= RECORDS SUPPLIED =
Segment Open
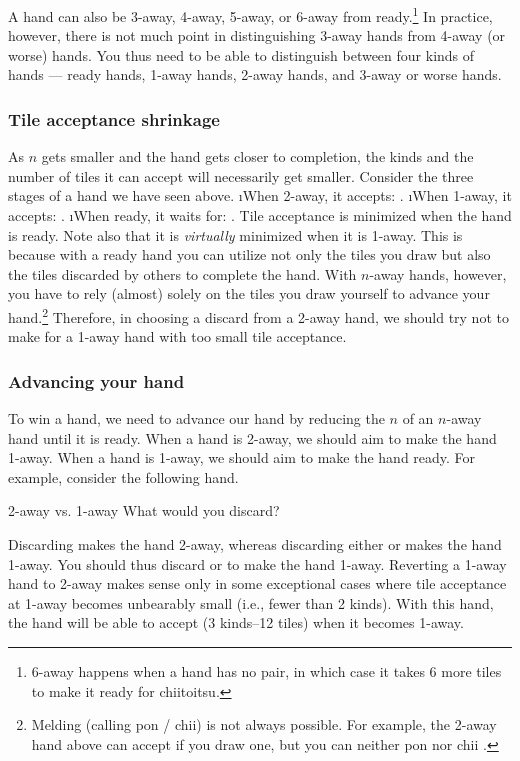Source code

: \bigskip
A hand can also be 3-away, 4-away, 5-away, or 6-away from ready.\footnote{6-away happens when a hand has no pair, in which case it takes 6 more tiles to make it ready for {\jap chiitoitsu}.}  
In practice, however, there is not much point in distinguishing 3-away hands from 4-away (or worse) hands. You thus need to be able to distinguish between four kinds of hands --- ready hands, 1-away hands, 2-away hands, and 3-away or worse hands. 

\subsubsection{Tile acceptance shrinkage} 
As $n$ gets smaller and the hand gets closer to completion, the kinds and the number of tiles it can accept will necessarily get smaller. Consider the three stages of a hand we have seen above.
\bi
\i When 2-away, it accepts: {\LARGE{}}.
\i When 1-away, it accepts: {\LARGE{}}.
\i When ready, it waits for: {\LARGE{}}.
\ei
Tile acceptance is minimized when the hand is ready. Note also that it is \emph{virtually} minimized when it is 1-away. This is because with a ready hand you can utilize not only the tiles you draw but also the tiles discarded by others to complete the hand. With $n$-away hands, however, you have to rely (almost) solely on the tiles you draw yourself to advance your hand.\footnote{Melding (calling {\jap pon} / {\jap chii}) is not always possible. For example, the 2-away hand above can accept  if you draw one, but you can neither {\jap pon} nor {\jap chii} .} 
Therefore, in choosing a discard from a 2-away hand, we should try not to make for a 1-away hand with too small tile acceptance.

\subsubsection{Advancing your hand}

To win a hand, we need to advance our hand by reducing the $n$ of an $n$-away hand until it is ready.
When a hand is 2-away, we should aim to make the hand 1-away. 
When a hand is 1-away, we should aim to make the hand ready. 
For example, consider the following hand. 
\begin{itembox}[r]{2-away vs. 1-away}
\bp
{}\fa\fa\fa
\ep
\vspace{-10pt}What would you discard? \vspace{-5pt}
\end{itembox}
\noindent
Discarding {\LARGE{}} makes the hand 2-away, whereas discarding either {\LARGE{}} or {\LARGE{}} makes the hand 1-away. You should thus discard {\LARGE{}} or {\LARGE{}} to make the hand 1-away. 
Reverting a 1-away hand to 2-away makes sense only in some exceptional cases where tile acceptance at 1-away becomes unbearably small (i.e., fewer than 2 kinds).
With this hand, the hand will be able to accept {\LARGE{}} (3 kinds--12 tiles) when it becomes 1-away.

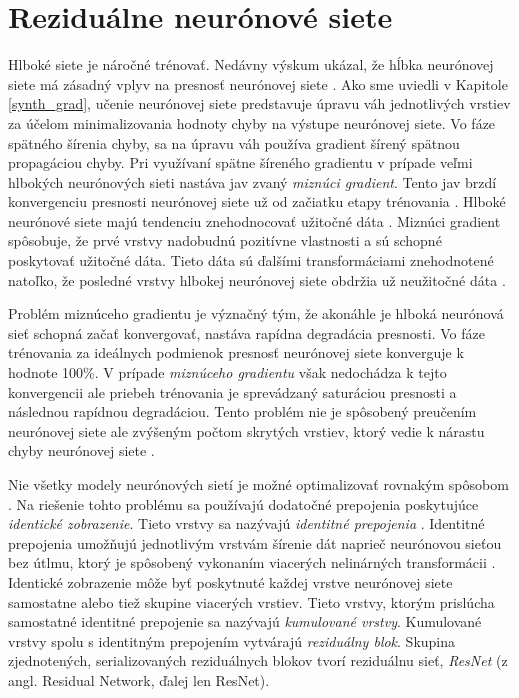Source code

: \chapter{Reziduálne neurónové siete}

\label{ResNet_kap2}

Hlboké siete je náročné trénovať. Nedávny výskum ukázal, že hĺbka neurónovej siete má zásadný vplyv na presnosť neurónovej siete \cite{Wu2017, He2016, Targ2016}. Ako sme uviedli v Kapitole \ref{synth_grad}, učenie neurónovej siete predstavuje úpravu váh jednotlivých vrstiev za účelom minimalizovania hodnoty chyby na výstupe neurónovej siete. Vo fáze spätného šírenia chyby, sa na úpravu váh používa gradient šírený spätnou propagáciou chyby. Pri využívaní spätne šíreného gradientu v prípade veľmi hlbokých neurónových sieti nastáva jav zvaný \textit{miznúci gradient}.
Tento jav brzdí konvergenciu presnosti neurónovej siete už od začiatku etapy trénovania \cite{Wu2017}. Hlboké neurónové siete majú tendenciu znehodnocovať užitočné dáta \cite{Targ2016}. Miznúci gradient spôsobuje, že prvé vrstvy nadobudnú pozitívne vlastnosti a sú schopné poskytovať užitočné dáta. Tieto dáta sú ďalšími transformáciami znehodnotené natoľko, že posledné vrstvy hlbokej neurónovej siete obdržia už neužitočné dáta \cite{Wu2017}.

Problém miznúceho gradientu je význačný tým, že akonáhle je hlboká neurónová sieť schopná začať konvergovať, nastáva rapídna degradácia presnosti. Vo fáze trénovania za ideálnych podmienok presnosť neurónovej siete konverguje k hodnote 100\%. V prípade \textit{miznúceho gradientu} však nedochádza k tejto konvergencii ale priebeh trénovania je sprevádzaný saturáciou presnosti a následnou rapídnou degradáciou. Tento problém nie je spôsobený preučením neurónovej siete ale zvýšeným počtom skrytých vrstiev, ktorý vedie k nárastu chyby neurónovej siete \cite{Wu2017}. 

Nie všetky modely neurónových sietí je možné optimalizovať rovnakým spôsobom \cite{Wu2017}. Na riešenie tohto problému sa používajú dodatočné prepojenia poskytujúce \textit{identické zobrazenie}. Tieto vrstvy sa nazývajú \textit{identitné prepojenia} \cite{Wu2017, Targ2016}. Identitné prepojenia umožňujú jednotlivým vrstvám šírenie dát naprieč neurónovou sieťou bez útlmu, ktorý je spôsobený vykonaním viacerých nelinárných transformácii \cite{Targ2016}. Identické zobrazenie môže byť poskytnuté každej vrstve neurónovej siete samostatne alebo tiež skupine viacerých vrstiev. Tieto vrstvy, ktorým prislúcha samostatné identitné prepojenie sa nazývajú \textit{kumulované vrstvy}. Kumulované vrstvy spolu s identitným prepojením vytvárajú \textit{reziduálny blok}. Skupina zjednotených, serializovaných reziduálnych blokov tvorí reziduálnu sieť, \textit{ResNet} (z angl. Residual Network, ďalej len ResNet).

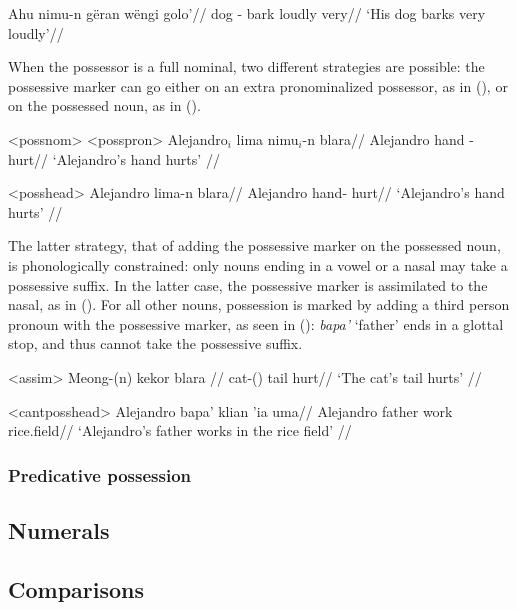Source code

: \documentclass[12pt]{article}
\begin{document}
\begingl %
\gla Ahu nimu-n gëran wëngi golo'//
\glb dog \Third{}\Sg{}-\Poss{} bark loudly very//
\glft `His dog barks very loudly'// 
\endgl
\xe

When the possessor is a full nominal, two different strategies are possible: the possessive marker can go either on an extra pronominalized possessor, as in (), or on the possessed noun, as in ().

\pex<possnom> %
\a<posspron> %
\begingl %
\gla Alejandro$_i$ lima nimu$_i$-n blara//
\glb Alejandro hand \Third{}\Sg{}-\Poss{} hurt//
\glft `Alejandro's hand hurts' // 
\endgl

\a<posshead> %
\begingl %
\gla Alejandro lima-n blara//
\glb Alejandro hand-\Poss{} hurt//
\glft `Alejandro's hand hurts' // 
\endgl
\xe

The latter strategy, that of adding the possessive marker on the possessed noun, is phonologically constrained: only  nouns ending in a vowel or a nasal may take a possessive suffix. In the latter case, the possessive marker is assimilated to the nasal, as in (). For all other nouns, possession is marked by adding a third person pronoun with the possessive marker, as seen in (): \textit{bapa'} `father' ends in a glottal stop, and thus cannot take the possessive suffix.

\ex<assim> %
\begingl %
\gla Meong-(n) kekor blara //
\glb cat-(\Poss{}) tail hurt//
\glft `The cat's tail hurts' // 
\endgl %
\xe

\ex<cantposshead>
\begingl %
\gla Alejandro bapa' klian 'ia uma//
\glb Alejandro father work \Loc{} rice.field//
\glft `Alejandro's father works in the rice field' // 
\endgl
\xe %

\subsubsection{Predicative possession}

\subsection{Numerals}

\subsection{Comparisons}
\end{document}
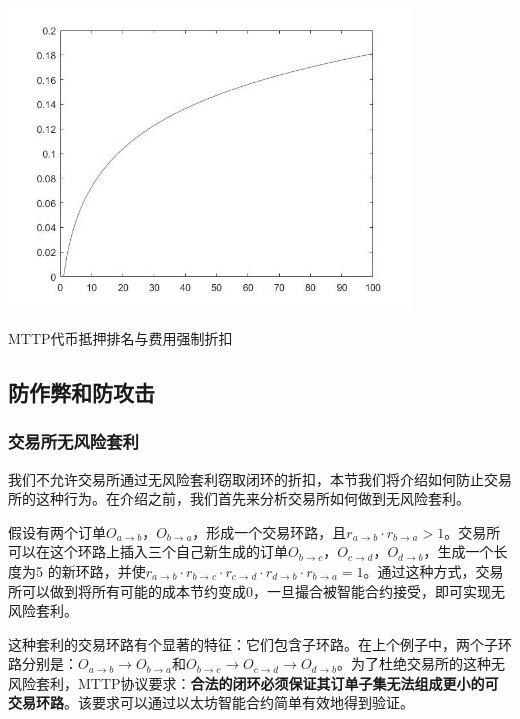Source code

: \documentclass[UTF8,nofonts]{ctexart}
\makeatletter
\newenvironment{figurehere}
  {\def\@captype{figure}}
  {}
\makeatother
\begin{document}
\begin{center}
\begin{figurehere}
\includegraphics[height=8cm]{images/exchange-discount.png}
\caption{MTTP代币抵押排名与费用强制折扣}
\label{fig:MTTPprotocol}
\end{figurehere}
\end{center}

\subsection{防作弊和防攻击}

\subsubsection{交易所无风险套利}
我们不允许交易所通过无风险套利窃取闭环的折扣，本节我们将介绍如何防止交易所的这种行为。在介绍之前，我们首先来分析交易所如何做到无风险套利。

假设有两个订单$O_{a\rightarrow b}$，$O_{b\rightarrow a}$，形成一个交易环路，且$r_{a\rightarrow b} \cdot r_{b\rightarrow a} > 1$。交易所可以在这个环路上插入三个自己新生成的订单$O_{b\rightarrow c}$，$O_{c\rightarrow d}$，$O_{d\rightarrow b}$，生成一个长度为5
的新环路，并使$r_{a\rightarrow b}  \cdot r_{b\rightarrow c} \cdot r_{c\rightarrow d}\cdot r_{d\rightarrow b}\cdot r_{b\rightarrow a}  = 1$。通过这种方式，交易所可以做到将所有可能的成本节约变成0，一旦撮合被智能合约接受，即可实现无风险套利。

这种套利的交易环路有个显著的特征：它们包含子环路。在上个例子中，两个子环路分别是：$O_{a\rightarrow b}\rightarrow O_{b\rightarrow a}$和$O_{b\rightarrow c}\rightarrow O_{c\rightarrow d}\rightarrow O_{d\rightarrow b}$。为了杜绝交易所的这种无风险套利，MTTP协议要求：{\bfseries 合法的闭环必须保证其订单子集无法组成更小的可交易环路}。该要求可以通过以太坊智能合约简单有效地得到验证。
\end{document}
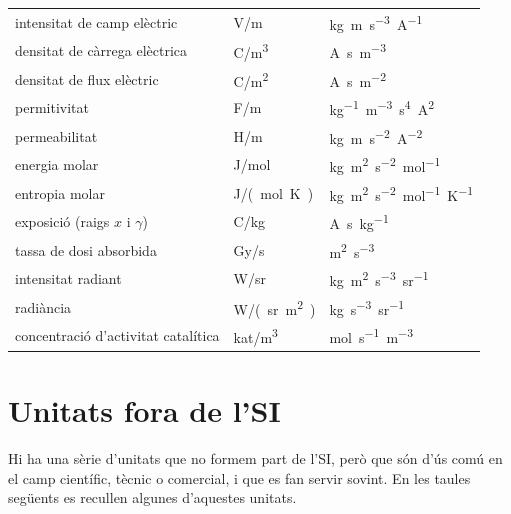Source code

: \begin{longtable}[h]{lll}
   intensitat de camp elèctric & \unit{V/m}& \unit{kg.m.s^{-3}.A^{-1}}  \\
   densitat de càrrega elèctrica & \unit{C/m^3} & \unit{A.s.m^{-3}} \\
   densitat de flux elèctric & \unit{C/m^2} & \unit{A.s.m^{-2}}\\
   permitivitat &  \unit{F/m}& \unit{kg^{-1}.m^{-3}.s^4.A^2} \\
   permeabilitat &  \unit{H/m} & \unit{kg.m.s^{-2}.A^{-2}} \\
   energia molar & \unit{J/mol} & \unit{kg.m^2.s^{-2}.mol^{-1}} \\
   entropia molar& \unit{J/(mol.K)} & \unit{kg.m^2.s^{-2}.mol^{-1}.K^{-1}} \\
   exposició (raigs $x$ i $\gamma$) & \unit{C/kg} & \unit{A.s.kg^{-1}} \\
   tassa de dosi absorbida & \unit{Gy/s} & \unit{m^2.s^{-3}}\\
   intensitat radiant & \unit{W/sr} & \unit{kg.m^2.s^{-3}.sr^{-1}} \\
   radiància & \unit{W/(sr.m^2)} & \unit{kg.s^{-3}.sr^{-1}} \\
   concentració d'activitat catalítica &  \unit{kat/m^3} & \unit{mol.s^{-1}.m^{-3}}\\
    \bottomrule[1pt]
\end{longtable}



\section{Unitats fora de l'SI}\label{sec:unitats-fora-SI}

Hi ha una sèrie d'unitats que no formem part de l'SI, però que són d'ús comú en el camp científic, tècnic o comercial, i que es fan servir sovint. En les taules següents es recullen algunes d'aquestes unitats.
Segment Closed
= YOUR TASK =
The answer should be only the number of lines in the data that include "label".

= ANSWER SECTION =
3